*INPUT FOR THIS TASK*

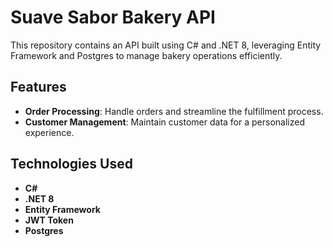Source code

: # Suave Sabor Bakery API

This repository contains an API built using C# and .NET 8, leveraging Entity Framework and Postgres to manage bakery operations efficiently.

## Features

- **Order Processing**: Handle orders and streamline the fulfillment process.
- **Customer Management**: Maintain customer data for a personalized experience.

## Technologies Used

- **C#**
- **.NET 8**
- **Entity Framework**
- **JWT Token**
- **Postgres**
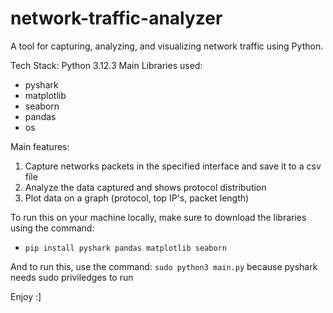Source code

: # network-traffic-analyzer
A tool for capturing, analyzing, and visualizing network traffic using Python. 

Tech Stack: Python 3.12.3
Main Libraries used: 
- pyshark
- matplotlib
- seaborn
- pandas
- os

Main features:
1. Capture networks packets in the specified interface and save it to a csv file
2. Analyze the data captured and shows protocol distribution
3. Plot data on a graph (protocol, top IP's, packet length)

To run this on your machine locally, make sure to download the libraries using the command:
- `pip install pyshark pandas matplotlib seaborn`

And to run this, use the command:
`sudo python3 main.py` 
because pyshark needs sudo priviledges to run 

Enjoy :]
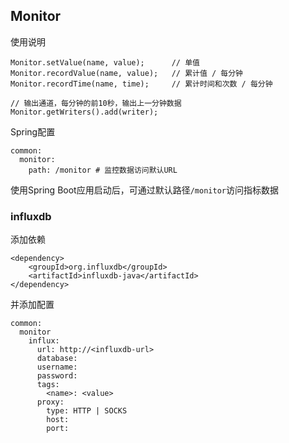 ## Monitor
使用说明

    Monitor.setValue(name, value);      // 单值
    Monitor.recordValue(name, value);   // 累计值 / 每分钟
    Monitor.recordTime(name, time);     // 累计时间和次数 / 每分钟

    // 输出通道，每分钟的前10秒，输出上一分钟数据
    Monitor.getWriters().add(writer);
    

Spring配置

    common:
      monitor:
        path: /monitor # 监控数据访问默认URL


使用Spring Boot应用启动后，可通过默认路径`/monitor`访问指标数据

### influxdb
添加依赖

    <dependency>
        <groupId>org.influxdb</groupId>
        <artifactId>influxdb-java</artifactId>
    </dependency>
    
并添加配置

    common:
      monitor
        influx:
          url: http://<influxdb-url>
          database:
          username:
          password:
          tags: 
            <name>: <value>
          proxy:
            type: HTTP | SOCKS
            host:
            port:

---

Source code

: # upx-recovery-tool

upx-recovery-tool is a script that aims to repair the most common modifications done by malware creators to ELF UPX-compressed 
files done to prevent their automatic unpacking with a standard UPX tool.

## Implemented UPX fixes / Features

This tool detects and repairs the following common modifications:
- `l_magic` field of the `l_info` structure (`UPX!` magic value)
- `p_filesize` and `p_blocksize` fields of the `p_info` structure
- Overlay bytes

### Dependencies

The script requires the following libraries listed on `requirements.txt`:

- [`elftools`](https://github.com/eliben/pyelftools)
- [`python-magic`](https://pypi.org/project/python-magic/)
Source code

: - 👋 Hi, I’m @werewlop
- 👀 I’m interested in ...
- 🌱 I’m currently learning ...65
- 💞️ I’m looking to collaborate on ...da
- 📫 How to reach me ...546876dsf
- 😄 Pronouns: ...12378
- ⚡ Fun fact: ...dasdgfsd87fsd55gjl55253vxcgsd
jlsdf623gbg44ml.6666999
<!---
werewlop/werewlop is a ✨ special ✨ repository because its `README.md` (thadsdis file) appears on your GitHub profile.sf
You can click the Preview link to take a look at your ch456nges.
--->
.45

*WORK ORDER*
Give back the exact lines above, running from the one that has "- **Entity Framework**" through the one that has "url: http://<influxdb-url>", with nothing added and no pictures.

*EXPECTED OUTPUT*
- **Entity Framework**
- **JWT Token**
- **Postgres**
Source code

: # network-traffic-analyzer
A tool for capturing, analyzing, and visualizing network traffic using Python. 

Tech Stack: Python 3.12.3
Main Libraries used: 
- pyshark
- matplotlib
- seaborn
- pandas
- os

Main features:
1. Capture networks packets in the specified interface and save it to a csv file
2. Analyze the data captured and shows protocol distribution
3. Plot data on a graph (protocol, top IP's, packet length)

To run this on your machine locally, make sure to download the libraries using the command:
- `pip install pyshark pandas matplotlib seaborn`

And to run this, use the command:
`sudo python3 main.py` 
because pyshark needs sudo priviledges to run 

Enjoy :]
 ## Monitor
使用说明

    Monitor.setValue(name, value);      // 单值
    Monitor.recordValue(name, value);   // 累计值 / 每分钟
    Monitor.recordTime(name, time);     // 累计时间和次数 / 每分钟

    // 输出通道，每分钟的前10秒，输出上一分钟数据
    Monitor.getWriters().add(writer);
    

Spring配置

    common:
      monitor:
        path: /monitor # 监控数据访问默认URL


使用Spring Boot应用启动后，可通过默认路径`/monitor`访问指标数据

### influxdb
添加依赖

    <dependency>
        <groupId>org.influxdb</groupId>
        <artifactId>influxdb-java</artifactId>
    </dependency>
    
并添加配置

    common:
      monitor
        influx:
          url: http://<influxdb-url>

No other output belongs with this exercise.